There were twelve steamboats in our fleet, and most of them towed sailing craft or
barges crammed with men. The militia were half-crazed with drink before we even set
out, and their shouting and singing and accidental discharge of firearms were hardly
the thing to boost my confidence.

Yet we were within a couple thousand yards of Fort Panik before star shells went up
and the first cannon flashed in the fort’s embrasures.

I had timed things pretty well. A golden dawn was just creeping down Blue Mountain
to the west, but the Bay was still in darkness, and from the ramparts our boats were
just shadows on the deep black water. As cannon shot came skipping over the waves,
I rang to the engine room for more speed.

I think the Condor had it in mind that I would keep
New World
offshore and engage the fort in a gun duel. This was the best recipe for suicide
that I could think of, and so I ran in as quickly as possible. I threw out a kedge
anchor so that I could pull the boat off the mud flats if I needed to, then ran her
in till she just touched ground, after which I lowered the gangways and watched the
drunken militia charge forward, sloshing through water and muck and wrack and flotsam
to dry land.
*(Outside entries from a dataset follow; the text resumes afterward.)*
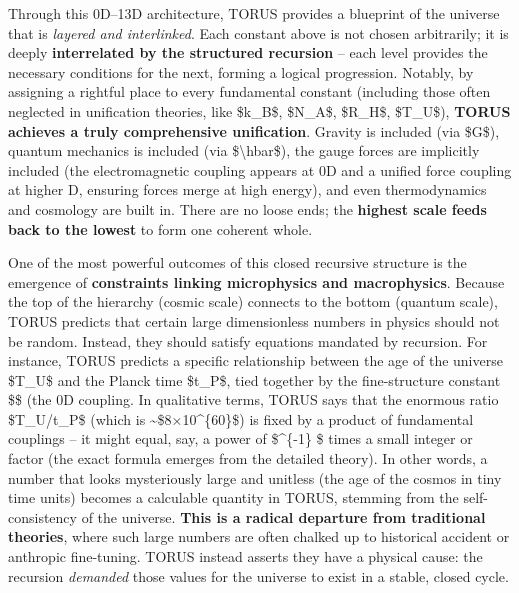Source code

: \documentclass[
]{article}
\begin{document}
Through this 0D--13D architecture, TORUS provides a blueprint of the
universe that is \emph{layered and interlinked}. Each constant above is
not chosen arbitrarily; it is deeply \textbf{interrelated by the
structured recursion} -- each level provides the necessary conditions
for the next, forming a logical progression. Notably, by assigning a
rightful place to every fundamental constant (including those often
neglected in unification theories, like \$k\_B\$, \$N\_A\$, \$R\_H\$,
\$T\_U\$), \textbf{TORUS achieves a truly comprehensive
unification}\hspace{0pt}. Gravity is included (via \$G\$), quantum
mechanics is included (via \$\textbackslash hbar\$), the gauge forces
are implicitly included (the electromagnetic coupling appears at 0D and
a unified force coupling at higher D, ensuring forces merge at high
energy), and even thermodynamics and cosmology are built in. There are
no loose ends; the \textbf{highest scale feeds back to the lowest} to
form one coherent whole\hspace{0pt}.

One of the most powerful outcomes of this closed recursive structure is
the emergence of \textbf{constraints linking microphysics and
macrophysics}. Because the top of the hierarchy (cosmic scale) connects
to the bottom (quantum scale), TORUS predicts that certain large
dimensionless numbers in physics should not be random. Instead, they
should satisfy equations mandated by recursion. For instance, TORUS
predicts a specific relationship between the age of the universe
\$T\_U\$ and the Planck time \$t\_P\$, tied together by the
fine-structure constant \$\alpha\$ (the 0D coupling. In qualitative terms,
TORUS says that the enormous ratio \$T\_U/t\_P\$ (which is
\textasciitilde\$8×10\^{}\{60\}\$) is fixed by a product of fundamental
couplings -- it might equal, say, a power of \$\alpha\^{}\{-1\} \$ times
a small integer or factor (the exact formula emerges from the detailed
theory). In other words, a number that looks mysteriously large and
unitless (the age of the cosmos in tiny time units) becomes a calculable
quantity in TORUS, stemming from the self-consistency of the universe.
\textbf{This is a radical departure from traditional theories}, where
such large numbers are often chalked up to historical accident or
anthropic fine-tuning. TORUS instead asserts they have a physical cause:
the recursion \emph{demanded} those values for the universe to exist in
a stable, closed cycle\hspace{0pt}.
\end{document}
I thought I saw the Nihilist’s stovepipe hat in the throng.

I looked up at the fort, which was still booming away, and decided that I would be
safer on land than sitting atop a boiler filled with steam and subjected to plunging
shot from above. So I ordered the cannons fired, then drew my sword, waved my hat,
and led my crew in a charge.

Nor was I alone. The rest of our fleet had come to shore and unleashed their passengers.
I saw the plug hat of the Bowery B’hoy amid the throng, and his lead-weighted cane
waving in the air; there were the long ringlets and the broad plumed hat of the Cavalier
next to the scarlet kerchief of my traitorous bitch of an ex-wife. The Masked Hidalgo
swooped along in his cloak, his rapier flashing; and one mob advanced in complete
silence, the mesmerized followers of Captain Hypnos. Shanghai Susie ran nimbly along
with a party of Chinese, their pigtails flying. And Doctor Tolliver walked ashore
absolutely alone, because no one wanted to be anywhere near his box of explosives.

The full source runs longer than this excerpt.